A new company founded by 3 experts in the interactions between light and matter contacts OTOY to offer an ecosystem that would allow you to enjoy and create holographic experiences.
Light Field Lab it is a startup that began its journey last year with the intention of creating monitors capable of projecting objects in three dimensions to the environment without the need to use glasses or fumes. It is co-founded by Ed Ibe, a mechanical engineer who worked at IBM, Jon Karafin, a former special effects firm Digital Domain, and Brendan Bevensee, a particle physicist who once participated in research on the Hadron Collider. They all collaborated previously to design the Lytro Cinema camera, capable of capturing 400 gigabytes per second of recordings with 755 megapixels of definition at 300 frames, so they are familiar with what it means to work in a high-end project.
They are currently working on a monitor that will present to our eyes fields of light that will coincide with those that would occur if that object were really between us and the emission, all through a screen made based on quantum compounds (named for its nanoscopic size) capable of projecting many instances of the same three-dimensional recreation by omnidirectional light rays, thus dedicating the correct pixel to each angle at each moment for the receiver. These rays would come from recordings of light fields, which are carried out with camera compositions intended to capture scenarios in a volumetric way. Jon Karafin says that ” by controlling where the rays converge in space, you can create objects that appear in front of or behind the screen.”
The initial prototypes have a surface of 6×4 inches, with a pixel density of 16K by 10K (although technically our eye will never be able to access all of them at the same time) and are capable of reaching 60 frames.
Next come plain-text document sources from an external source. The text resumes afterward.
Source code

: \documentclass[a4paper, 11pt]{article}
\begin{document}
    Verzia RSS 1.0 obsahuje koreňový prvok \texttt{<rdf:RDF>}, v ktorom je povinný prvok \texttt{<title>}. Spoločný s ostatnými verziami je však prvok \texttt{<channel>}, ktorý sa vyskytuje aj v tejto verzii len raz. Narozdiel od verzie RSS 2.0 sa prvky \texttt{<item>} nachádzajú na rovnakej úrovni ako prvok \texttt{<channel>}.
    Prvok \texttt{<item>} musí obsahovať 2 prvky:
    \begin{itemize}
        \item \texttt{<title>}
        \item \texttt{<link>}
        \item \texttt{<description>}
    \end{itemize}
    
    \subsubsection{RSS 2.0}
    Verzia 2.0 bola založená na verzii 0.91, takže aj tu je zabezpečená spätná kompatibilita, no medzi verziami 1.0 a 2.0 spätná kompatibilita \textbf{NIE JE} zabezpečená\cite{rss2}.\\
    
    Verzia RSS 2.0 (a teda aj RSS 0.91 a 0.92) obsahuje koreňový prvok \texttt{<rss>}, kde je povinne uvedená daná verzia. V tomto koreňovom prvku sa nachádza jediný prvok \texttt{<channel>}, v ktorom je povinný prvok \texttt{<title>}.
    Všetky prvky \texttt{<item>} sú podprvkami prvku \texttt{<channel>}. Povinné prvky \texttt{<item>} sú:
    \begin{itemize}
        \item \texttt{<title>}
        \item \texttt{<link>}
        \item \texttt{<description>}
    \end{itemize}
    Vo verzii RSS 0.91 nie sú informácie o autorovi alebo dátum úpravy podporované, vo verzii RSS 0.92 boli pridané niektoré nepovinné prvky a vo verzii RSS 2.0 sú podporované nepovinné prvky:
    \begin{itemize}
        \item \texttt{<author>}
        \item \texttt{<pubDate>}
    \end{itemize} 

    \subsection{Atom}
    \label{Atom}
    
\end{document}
These are designed to cluster, being possible to cover an entire wall of these devices, creating before us full-color objects that would float and we could explore with six degrees of freedom at a glance.
To satisfy the enormous flow of data will require to recreate all of these points of view simultaneously, Light Field Lab has sought the help of OTOY, a company specialized in the rendering of photorealistic images, which also develops technologies such as RNDR, able to optimize the distribution of tasks among different GPUs connected to the cloud, among others. And between the two have set the goal of emulating the Holodeck of Star Trek, in a series of experiences designed to be experienced in rooms full of these screens that have shown key people in the industry and even the son of Gene Roddenberry, creator of the science fiction saga.
All this may sound like a Chinese story, but taking into account the experience of these companies in the field of light, it is possible that we are for the first time before something really qualifies as a hologram.